Each day feels a little longer than the last. They don’t start out that way; you awaken each morning and, for the first few seconds, everything’s fine.
But then you remember–you’ll always remember–that you’re suffering from a loss and in the new book “Good Grief” by Theresa Caputo, you’ll see how your loved one wants you to move on.
Ever since she was a young girl, Caputo has been able to “sense and feel Spirit that’s around us every day.” She can, therefore, pass on messages from those who’ve passed–and the dead have a lot to say.
This book is the result of what Spirit has told Caputo.
Spirit, she writes, want everyone to know that “death has ended their lives but shouldn’t end yours.” They have died but they are still with you, and while they absolutely know you’ll grieve, they want you to heal, too.
All you want is to have your old life back but your goal, says Caputo, is to find a “new normal.” To start the process, understand that grieving is different for everyone, and the time it takes is personal. There are no rules and “there are no expectations…”
“Even so,” says Caputo, “the most complicated grief process must include the intention to embrace life again, which is what Spirit considers healing.”
To reach for healing, reach first for your higher power, whether it’s God or another deity. Pay attention for signs or coincidences; both are good indications that your loved one is with you. Learn to self-soothe and meditate. Although it feels impossible, learn to give up guilt and anger by understanding that we all have a “destiny window.” Try to get enough sleep, eat well, and forgive yourself for things that happened in the past, “speak your truth,” face your fears, and get unstuck. Move forward and finally, says Caputo, learn to generate “an incredible amount of positive energy” through gratitude. It “helps you embrace life every day.”

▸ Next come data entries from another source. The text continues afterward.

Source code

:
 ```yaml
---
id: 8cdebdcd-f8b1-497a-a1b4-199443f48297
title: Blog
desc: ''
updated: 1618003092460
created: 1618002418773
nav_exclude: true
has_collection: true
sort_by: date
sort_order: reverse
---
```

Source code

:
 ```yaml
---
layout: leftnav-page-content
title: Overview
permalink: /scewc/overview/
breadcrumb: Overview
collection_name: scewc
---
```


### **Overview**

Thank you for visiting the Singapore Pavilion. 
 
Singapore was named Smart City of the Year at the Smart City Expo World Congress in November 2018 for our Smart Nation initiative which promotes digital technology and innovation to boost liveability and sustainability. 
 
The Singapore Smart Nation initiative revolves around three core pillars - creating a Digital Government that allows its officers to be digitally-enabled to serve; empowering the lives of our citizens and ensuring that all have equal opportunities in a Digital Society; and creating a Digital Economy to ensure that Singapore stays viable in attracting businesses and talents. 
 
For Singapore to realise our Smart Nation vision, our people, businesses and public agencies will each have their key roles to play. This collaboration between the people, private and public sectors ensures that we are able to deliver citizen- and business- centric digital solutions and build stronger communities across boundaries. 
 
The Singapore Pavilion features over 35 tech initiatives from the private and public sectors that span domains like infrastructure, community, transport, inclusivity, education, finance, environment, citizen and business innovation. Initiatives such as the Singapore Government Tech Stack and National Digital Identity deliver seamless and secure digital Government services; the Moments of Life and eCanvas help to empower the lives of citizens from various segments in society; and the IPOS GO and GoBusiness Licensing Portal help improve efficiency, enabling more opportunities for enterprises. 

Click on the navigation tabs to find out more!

Let’s start here: It’s astonishingly easy to scoff at what’s inside “Good Grief,” but scoffing likely means you don’t need its information. Skeptics, please quietly put this book back on the shelf. It’s not for you.
Instead, the famous Long Island medium filled her book with words of companionship and hope, which goes a long way to comfort those who are in the throes of grief and are nearly paralyzed by it. Now, granted, what she says could probably be found in nearly every survivor’s self-help book, but hers mixes religion and new-age with exercises and get-through advice, in a tone that’s extremely gentle for those who need a very light touch. Caputo admits she’s not a therapist, but that quiet literary hand-holding may be all some readers truly need.
While this book somewhat lacks heavily-detailed client stories and may therefore seem like a quick read for fans, it’s good but it isn’t really for them. Instead, “Good Grief” has a target: for the newly-bereaved, it’s worth spending a little more time.